*PROMPT*
Retype, word for word, each line between the lines holding "## Er GPT Coinora Pulses en fidus?" and "## GPT Coinora Pulses Kundesupport", inclusive, and leave the rest of the data alone.

*ENTRIES SHOWN*
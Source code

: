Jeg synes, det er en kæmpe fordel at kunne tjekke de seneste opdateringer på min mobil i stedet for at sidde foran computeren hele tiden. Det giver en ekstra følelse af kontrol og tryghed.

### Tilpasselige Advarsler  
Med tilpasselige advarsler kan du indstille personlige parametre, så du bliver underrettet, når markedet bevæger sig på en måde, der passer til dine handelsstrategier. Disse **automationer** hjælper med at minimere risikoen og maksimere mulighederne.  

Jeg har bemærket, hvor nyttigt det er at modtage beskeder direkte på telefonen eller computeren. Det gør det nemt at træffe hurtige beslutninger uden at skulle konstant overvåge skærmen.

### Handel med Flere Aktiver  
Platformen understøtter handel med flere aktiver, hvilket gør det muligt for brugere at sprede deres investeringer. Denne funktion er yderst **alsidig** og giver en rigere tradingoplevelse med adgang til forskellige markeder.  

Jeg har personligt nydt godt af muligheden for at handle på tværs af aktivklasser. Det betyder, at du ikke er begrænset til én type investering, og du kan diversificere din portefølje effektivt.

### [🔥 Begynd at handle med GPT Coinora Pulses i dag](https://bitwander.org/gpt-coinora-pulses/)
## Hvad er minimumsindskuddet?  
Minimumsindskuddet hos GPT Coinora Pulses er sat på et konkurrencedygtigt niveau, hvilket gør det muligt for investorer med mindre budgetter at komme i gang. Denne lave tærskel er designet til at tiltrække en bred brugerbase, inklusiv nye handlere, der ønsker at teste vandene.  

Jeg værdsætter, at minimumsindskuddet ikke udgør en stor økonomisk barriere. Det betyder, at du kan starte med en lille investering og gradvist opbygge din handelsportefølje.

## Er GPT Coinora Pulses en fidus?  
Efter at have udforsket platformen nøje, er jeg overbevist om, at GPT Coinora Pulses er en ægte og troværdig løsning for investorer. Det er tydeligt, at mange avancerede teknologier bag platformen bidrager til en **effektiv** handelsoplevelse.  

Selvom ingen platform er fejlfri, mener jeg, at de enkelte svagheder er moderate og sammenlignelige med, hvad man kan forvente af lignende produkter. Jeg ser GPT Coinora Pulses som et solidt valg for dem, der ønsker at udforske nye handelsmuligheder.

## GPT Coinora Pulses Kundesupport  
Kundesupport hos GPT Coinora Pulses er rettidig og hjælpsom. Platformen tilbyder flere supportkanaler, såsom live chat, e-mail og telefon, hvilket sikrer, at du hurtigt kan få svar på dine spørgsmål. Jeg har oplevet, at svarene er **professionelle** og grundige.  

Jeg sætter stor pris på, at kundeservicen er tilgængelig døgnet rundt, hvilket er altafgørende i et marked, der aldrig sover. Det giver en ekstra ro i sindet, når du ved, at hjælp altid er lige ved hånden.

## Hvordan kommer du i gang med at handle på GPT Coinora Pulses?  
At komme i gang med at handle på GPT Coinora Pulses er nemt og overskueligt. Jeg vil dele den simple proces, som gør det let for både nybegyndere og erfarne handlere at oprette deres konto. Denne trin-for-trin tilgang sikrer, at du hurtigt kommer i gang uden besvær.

*RESPONSE TO THIS EXERCISE*
## Er GPT Coinora Pulses en fidus?  
Efter at have udforsket platformen nøje, er jeg overbevist om, at GPT Coinora Pulses er en ægte og troværdig løsning for investorer. Det er tydeligt, at mange avancerede teknologier bag platformen bidrager til en **effektiv** handelsoplevelse.  

Selvom ingen platform er fejlfri, mener jeg, at de enkelte svagheder er moderate og sammenlignelige med, hvad man kan forvente af lignende produkter. Jeg ser GPT Coinora Pulses som et solidt valg for dem, der ønsker at udforske nye handelsmuligheder.

## GPT Coinora Pulses Kundesupport  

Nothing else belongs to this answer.